My general thought has always been that it is hard to follow someone who walks sort of a messed up drunkard's path. I always felt I was standing on sand that could change at a moment's notice. Not Rob's character, but his thinking, what had his interest, and what was important.
He would assure me he supported something I wanted to do and then seemingly sabotage it by putting in so many other things it became impossible for me to whatever it was. I could go and on, and as most of you read it, you would see each puzzle piece and give it an explanation and dismiss it. I know because it has happened to me for 17 years. However, my friend Debra listened as I explained all the puzzle pieces that had finally grown to the size of Mt. Everest, and she new the real name of the mountain.
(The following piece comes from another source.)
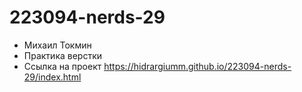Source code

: # 223094-nerds-29
* Михаил Токмин 
* Практика верстки
* Ссылка на проект https://hidrargiumm.github.io/223094-nerds-29/index.html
The real name is Asperger's.
Asperger's is a form of autism. It isn't like most of us think of when we think "autism". Most of us think of children locked in their minds unable to talk, respond, or function alone. Asperger's doesn't fit the classic picture at all, which often makes it hard to identify.
Asperger's is often found in geniuses. It has nothing at all to do with intellectual ability. It does affect emotional and social ability. Imagine someone with an IQ in the genius level who gets "stuck" with the social and emotional maturity of a teenager. Imagine the things that characterize teenagers: the impulsivity, being driven by gratification, the emotional maturity, the short-sighted thinking, only see the details without seeing the big picture--like the consequences (the trees but never seeing the forest), inability to see others' point of view, inability to empathize. Now, imagine adults capable of doing adult things, having adult lives, but still think and respond as teenagers. Now, think about being married to one of them.
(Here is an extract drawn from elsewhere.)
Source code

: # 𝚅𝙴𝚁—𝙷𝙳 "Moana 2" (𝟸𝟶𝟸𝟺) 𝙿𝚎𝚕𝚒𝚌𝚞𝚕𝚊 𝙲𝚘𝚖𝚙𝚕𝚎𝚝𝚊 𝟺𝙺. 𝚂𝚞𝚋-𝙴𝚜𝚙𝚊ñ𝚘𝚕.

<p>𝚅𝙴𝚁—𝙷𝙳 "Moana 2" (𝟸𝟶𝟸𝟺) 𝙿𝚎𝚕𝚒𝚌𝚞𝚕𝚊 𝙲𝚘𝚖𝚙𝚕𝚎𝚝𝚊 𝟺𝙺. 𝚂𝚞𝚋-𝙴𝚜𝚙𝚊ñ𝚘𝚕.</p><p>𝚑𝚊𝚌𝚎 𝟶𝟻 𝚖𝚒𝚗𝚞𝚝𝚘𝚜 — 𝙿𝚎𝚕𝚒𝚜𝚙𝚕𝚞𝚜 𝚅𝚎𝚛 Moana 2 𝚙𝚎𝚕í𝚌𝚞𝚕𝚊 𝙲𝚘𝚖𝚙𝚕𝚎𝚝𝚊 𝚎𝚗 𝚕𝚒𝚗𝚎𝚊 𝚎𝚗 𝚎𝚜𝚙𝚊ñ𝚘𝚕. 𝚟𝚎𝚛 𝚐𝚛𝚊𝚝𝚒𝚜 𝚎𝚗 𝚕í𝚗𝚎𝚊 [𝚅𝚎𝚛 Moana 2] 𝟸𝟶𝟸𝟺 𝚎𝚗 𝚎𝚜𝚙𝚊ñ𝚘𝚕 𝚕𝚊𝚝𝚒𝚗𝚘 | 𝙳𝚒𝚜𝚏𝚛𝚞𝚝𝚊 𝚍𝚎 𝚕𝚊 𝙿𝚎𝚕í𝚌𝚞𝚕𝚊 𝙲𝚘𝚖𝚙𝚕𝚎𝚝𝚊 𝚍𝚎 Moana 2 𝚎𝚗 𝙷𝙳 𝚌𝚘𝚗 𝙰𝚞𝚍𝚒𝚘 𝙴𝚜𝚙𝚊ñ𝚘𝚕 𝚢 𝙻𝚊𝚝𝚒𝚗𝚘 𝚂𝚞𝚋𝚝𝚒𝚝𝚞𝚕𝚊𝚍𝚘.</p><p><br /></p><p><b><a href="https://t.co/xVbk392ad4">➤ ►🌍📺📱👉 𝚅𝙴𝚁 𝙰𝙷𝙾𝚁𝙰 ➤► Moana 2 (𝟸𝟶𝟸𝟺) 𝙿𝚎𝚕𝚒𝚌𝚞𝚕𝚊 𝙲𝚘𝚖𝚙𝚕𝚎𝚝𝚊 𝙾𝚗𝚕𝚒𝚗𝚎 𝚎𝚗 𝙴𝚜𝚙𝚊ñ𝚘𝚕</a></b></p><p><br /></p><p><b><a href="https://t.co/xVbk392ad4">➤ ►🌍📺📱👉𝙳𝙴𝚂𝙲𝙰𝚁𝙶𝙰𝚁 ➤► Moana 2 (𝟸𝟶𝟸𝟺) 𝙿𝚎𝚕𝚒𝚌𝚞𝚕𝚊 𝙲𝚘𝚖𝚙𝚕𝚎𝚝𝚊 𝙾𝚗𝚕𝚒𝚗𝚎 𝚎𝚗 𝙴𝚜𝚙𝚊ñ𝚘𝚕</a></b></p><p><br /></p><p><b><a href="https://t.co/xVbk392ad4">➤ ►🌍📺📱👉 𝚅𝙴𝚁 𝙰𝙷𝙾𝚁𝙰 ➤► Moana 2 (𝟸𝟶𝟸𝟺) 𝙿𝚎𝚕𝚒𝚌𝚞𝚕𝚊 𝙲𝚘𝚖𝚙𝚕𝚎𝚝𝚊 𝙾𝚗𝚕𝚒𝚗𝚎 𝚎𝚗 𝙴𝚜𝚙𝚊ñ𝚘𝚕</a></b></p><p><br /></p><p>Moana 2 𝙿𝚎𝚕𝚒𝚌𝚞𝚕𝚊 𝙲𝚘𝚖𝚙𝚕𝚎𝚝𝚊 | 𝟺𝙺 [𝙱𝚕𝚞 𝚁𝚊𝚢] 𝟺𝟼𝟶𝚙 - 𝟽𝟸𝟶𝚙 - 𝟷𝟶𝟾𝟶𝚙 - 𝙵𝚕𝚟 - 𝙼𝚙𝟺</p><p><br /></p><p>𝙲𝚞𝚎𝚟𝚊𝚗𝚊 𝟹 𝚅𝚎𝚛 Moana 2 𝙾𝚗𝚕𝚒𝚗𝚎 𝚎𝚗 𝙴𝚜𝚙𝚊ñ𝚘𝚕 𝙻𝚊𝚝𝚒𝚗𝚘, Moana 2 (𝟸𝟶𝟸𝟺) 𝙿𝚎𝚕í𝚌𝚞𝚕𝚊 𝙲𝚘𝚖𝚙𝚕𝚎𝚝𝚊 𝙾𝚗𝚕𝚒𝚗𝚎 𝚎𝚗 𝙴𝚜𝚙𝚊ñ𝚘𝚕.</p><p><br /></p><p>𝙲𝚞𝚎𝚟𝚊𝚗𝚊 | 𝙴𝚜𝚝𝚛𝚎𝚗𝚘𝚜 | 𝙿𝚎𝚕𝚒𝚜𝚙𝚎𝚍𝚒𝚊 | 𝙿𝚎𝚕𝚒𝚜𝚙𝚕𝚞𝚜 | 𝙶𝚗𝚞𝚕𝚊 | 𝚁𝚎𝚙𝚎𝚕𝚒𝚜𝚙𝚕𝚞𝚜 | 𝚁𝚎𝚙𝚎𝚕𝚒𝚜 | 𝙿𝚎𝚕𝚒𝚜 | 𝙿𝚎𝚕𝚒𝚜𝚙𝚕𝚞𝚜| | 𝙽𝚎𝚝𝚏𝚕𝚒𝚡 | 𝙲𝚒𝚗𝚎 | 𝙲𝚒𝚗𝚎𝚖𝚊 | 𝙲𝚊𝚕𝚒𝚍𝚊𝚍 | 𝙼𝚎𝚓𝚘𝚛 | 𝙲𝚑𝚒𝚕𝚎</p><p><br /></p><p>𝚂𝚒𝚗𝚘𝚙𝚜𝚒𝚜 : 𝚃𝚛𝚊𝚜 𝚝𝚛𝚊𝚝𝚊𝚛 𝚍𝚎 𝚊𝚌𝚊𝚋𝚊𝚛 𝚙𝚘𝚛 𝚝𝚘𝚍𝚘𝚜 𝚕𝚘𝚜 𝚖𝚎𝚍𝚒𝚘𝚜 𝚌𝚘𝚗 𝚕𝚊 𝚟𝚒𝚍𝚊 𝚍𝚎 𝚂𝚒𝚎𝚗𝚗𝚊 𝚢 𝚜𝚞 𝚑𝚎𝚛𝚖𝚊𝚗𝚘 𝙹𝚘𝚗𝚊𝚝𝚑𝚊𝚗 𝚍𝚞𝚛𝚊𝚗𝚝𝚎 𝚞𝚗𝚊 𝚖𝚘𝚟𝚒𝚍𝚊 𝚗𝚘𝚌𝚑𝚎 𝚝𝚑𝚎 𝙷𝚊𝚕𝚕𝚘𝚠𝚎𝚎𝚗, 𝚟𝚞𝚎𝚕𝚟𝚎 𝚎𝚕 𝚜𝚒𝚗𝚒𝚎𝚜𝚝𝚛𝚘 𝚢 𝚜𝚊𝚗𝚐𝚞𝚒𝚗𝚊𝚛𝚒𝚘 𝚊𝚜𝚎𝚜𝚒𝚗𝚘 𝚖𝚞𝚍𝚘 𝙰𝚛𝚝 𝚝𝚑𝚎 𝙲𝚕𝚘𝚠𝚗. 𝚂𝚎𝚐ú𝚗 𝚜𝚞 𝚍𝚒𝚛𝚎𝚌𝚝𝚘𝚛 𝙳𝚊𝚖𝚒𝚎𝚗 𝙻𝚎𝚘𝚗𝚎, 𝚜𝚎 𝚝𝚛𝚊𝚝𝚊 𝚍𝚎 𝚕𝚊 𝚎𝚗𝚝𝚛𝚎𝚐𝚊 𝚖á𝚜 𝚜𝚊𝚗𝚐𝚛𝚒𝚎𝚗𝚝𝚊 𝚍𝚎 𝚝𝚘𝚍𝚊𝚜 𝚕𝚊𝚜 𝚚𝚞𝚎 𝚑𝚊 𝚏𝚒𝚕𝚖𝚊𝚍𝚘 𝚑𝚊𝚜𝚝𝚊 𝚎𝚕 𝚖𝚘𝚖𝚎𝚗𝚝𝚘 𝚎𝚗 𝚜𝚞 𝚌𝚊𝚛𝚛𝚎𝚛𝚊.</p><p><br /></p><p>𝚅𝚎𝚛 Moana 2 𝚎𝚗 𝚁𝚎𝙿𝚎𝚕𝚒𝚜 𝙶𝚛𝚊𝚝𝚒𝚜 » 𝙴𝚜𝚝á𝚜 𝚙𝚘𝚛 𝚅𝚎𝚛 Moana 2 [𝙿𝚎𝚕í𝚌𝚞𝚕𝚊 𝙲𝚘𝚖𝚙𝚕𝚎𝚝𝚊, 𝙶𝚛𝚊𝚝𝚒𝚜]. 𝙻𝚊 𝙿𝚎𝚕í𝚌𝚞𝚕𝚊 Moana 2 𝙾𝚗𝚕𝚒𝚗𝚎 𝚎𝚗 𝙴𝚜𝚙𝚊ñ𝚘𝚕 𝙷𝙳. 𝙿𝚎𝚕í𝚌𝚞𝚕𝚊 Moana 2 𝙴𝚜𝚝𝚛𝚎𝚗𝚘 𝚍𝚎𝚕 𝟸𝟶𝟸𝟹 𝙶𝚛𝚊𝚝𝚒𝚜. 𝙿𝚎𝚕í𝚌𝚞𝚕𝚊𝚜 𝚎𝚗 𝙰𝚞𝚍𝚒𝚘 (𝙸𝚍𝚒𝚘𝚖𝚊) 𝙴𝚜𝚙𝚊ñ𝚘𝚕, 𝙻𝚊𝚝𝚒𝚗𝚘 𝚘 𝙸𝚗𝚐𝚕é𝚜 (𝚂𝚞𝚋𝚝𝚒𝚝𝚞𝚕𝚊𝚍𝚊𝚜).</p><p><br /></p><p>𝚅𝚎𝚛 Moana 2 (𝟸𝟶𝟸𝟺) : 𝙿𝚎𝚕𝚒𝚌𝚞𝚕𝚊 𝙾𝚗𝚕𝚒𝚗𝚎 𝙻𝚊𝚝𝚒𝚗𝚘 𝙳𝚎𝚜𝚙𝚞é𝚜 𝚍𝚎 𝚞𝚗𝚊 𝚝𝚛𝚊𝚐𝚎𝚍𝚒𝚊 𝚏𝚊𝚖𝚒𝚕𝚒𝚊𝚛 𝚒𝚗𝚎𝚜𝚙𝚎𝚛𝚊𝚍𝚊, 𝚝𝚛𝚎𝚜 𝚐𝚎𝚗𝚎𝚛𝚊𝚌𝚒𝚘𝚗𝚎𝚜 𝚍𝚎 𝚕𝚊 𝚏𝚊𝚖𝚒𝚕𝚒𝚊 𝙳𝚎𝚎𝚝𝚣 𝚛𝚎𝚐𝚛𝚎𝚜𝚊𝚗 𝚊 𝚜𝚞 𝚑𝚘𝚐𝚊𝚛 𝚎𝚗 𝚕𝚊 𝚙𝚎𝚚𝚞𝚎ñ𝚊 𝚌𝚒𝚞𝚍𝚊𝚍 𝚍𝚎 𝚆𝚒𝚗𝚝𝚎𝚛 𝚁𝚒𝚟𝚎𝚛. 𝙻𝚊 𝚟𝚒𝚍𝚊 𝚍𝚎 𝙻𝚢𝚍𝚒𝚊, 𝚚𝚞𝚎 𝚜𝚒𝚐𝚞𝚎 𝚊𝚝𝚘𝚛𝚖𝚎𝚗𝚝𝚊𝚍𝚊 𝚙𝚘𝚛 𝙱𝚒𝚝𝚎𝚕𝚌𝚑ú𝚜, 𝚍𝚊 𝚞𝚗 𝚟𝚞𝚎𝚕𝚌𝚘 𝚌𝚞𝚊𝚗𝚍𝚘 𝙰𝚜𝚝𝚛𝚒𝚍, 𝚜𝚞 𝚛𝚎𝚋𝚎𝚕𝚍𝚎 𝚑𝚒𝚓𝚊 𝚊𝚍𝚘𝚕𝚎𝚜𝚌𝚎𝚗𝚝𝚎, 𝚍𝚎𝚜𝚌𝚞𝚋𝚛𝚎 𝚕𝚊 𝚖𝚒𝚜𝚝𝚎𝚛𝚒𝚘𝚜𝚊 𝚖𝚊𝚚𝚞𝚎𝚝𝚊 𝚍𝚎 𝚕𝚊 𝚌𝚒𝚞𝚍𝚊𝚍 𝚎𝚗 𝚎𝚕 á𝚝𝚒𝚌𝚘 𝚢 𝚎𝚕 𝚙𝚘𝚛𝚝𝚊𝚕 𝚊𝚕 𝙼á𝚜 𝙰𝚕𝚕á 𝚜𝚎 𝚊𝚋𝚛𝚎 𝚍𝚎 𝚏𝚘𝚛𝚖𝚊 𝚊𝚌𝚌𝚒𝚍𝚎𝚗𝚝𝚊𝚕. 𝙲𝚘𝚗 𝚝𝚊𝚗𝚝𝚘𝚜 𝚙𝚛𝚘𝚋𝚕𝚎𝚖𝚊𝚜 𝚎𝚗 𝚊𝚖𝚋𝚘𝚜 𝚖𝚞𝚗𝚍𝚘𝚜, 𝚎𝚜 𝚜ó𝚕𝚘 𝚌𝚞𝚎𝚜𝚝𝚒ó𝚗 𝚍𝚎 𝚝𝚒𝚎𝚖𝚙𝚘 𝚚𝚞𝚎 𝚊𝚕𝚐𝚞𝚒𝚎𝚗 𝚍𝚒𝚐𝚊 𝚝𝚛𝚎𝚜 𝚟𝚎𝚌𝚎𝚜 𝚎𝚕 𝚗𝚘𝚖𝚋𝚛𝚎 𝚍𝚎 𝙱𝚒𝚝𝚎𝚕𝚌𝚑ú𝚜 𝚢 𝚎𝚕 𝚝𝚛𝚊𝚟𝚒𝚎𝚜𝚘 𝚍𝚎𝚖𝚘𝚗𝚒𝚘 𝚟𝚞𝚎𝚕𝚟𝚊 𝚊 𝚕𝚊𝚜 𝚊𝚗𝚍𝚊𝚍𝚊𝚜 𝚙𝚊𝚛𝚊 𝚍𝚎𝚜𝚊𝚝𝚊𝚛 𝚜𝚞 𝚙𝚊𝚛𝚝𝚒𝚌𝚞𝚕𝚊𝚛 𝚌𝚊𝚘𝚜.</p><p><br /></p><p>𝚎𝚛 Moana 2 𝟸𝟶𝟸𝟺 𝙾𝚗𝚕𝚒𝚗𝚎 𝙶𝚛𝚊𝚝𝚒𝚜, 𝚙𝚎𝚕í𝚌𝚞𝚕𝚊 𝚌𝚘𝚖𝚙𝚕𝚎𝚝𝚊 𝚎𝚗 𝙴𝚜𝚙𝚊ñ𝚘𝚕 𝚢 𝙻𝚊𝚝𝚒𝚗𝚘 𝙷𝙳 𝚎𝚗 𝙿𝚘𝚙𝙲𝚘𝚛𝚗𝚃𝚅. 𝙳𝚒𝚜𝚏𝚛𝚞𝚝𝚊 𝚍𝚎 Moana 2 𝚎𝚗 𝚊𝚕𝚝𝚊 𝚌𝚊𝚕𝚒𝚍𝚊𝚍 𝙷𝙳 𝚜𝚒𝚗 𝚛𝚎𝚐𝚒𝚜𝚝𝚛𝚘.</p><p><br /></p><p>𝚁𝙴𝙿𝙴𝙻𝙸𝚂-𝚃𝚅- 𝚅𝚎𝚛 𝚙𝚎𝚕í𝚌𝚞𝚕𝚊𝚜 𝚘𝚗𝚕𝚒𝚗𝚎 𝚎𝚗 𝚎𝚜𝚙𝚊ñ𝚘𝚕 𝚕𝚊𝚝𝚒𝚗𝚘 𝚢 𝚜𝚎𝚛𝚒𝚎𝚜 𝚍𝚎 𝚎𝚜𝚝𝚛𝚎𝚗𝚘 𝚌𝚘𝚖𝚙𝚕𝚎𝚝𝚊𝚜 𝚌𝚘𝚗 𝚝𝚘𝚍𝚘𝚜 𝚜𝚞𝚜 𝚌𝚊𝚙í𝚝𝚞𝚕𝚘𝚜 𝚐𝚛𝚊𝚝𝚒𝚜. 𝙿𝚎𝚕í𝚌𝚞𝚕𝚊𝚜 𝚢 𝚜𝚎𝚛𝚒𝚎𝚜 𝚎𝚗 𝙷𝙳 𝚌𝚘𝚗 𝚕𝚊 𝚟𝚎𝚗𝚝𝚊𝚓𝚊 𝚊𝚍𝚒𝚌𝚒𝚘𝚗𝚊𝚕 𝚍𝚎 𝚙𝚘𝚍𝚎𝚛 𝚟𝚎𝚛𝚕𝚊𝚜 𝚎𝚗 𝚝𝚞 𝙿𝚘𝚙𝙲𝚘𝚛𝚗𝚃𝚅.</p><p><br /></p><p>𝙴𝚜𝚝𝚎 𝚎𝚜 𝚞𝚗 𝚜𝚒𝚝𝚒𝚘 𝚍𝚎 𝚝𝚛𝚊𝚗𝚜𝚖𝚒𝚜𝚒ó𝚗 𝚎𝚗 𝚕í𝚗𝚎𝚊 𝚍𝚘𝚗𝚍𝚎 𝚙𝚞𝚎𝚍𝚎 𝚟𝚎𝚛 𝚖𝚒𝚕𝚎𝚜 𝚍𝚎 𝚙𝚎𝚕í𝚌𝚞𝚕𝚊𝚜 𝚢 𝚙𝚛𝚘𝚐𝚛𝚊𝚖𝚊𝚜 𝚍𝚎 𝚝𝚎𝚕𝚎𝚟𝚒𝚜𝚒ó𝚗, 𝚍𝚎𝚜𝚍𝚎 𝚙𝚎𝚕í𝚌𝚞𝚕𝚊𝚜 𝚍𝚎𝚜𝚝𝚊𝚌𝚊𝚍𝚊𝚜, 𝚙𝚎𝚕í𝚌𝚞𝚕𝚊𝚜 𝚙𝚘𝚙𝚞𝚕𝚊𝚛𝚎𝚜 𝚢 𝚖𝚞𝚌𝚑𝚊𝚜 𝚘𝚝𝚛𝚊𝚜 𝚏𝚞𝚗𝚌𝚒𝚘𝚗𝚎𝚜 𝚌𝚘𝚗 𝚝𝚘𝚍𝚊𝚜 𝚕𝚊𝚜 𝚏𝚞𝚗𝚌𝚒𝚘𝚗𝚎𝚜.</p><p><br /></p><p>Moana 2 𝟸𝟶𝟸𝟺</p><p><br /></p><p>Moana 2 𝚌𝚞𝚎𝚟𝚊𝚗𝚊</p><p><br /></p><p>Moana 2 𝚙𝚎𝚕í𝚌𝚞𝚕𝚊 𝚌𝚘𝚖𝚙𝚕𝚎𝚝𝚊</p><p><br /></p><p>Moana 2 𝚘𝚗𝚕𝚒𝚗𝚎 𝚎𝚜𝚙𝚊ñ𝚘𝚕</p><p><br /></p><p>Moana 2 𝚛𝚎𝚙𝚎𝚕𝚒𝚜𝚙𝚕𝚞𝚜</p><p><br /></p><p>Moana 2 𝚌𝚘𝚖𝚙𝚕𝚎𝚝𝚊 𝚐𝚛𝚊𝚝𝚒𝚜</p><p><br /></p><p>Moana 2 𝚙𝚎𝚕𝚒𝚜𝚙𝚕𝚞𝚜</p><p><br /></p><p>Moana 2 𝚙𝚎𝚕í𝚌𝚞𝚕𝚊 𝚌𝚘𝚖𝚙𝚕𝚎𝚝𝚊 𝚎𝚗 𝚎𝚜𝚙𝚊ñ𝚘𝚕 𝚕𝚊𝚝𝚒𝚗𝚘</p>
While it is true that having a name for our insanity is helpful. It says that under the circumstances, we are normal. It also means we are doing really well. 80% of Aspie marriages end in divorce (thus, we are thankful for the 20%). It means nothing I could have done in the last 17+ years would have helped Rob respond differently. It took a lot of guilt and responsibility off me and hopefully him.
It also means Rob isn't simply being insensitive and will one day get a clue. It means all the things he has done for 17 years that has broken my heart he will most likely continue to do because he still won't know better. Try that realization on from the side of a man who wants to be a great husband and from the side of a woman who simply hoped for another adult to help carry the load and be her support. There are no words for the sense of grief that washes over you at that moment.
It's just a name. Nothing has changed. And yet, everything is different.
There is no cure, and if you read most articles about Asperger's, it'll leave you horribly depressed and hopeless because it points out that there is nothing you can do. Thankfully, we are not ones to care about what we can and cannot do. Instead, we care about what God can do and what He wants to do in and through us.
We believe He can accomplish His plans for us, plans to give us hope and a future, plans to do us good and not harm.
We believe He can be glorified in our hearts and our marriage.
We believe He can give us strategies to not just survive but to flourish.
We believe Asperger's was defeated on the cross, and we are more than conquerors in Christ Jesus.
We believe He can use us to show others that Asperger's is not a death sentence but just another mountain that offers a great view from the top.
Yes, a name changes things. Sometimes the changes seem bigger than us, but no matter what name gets thrown at us, we are sure that the name of Jesus never changes, and that is what changes everything.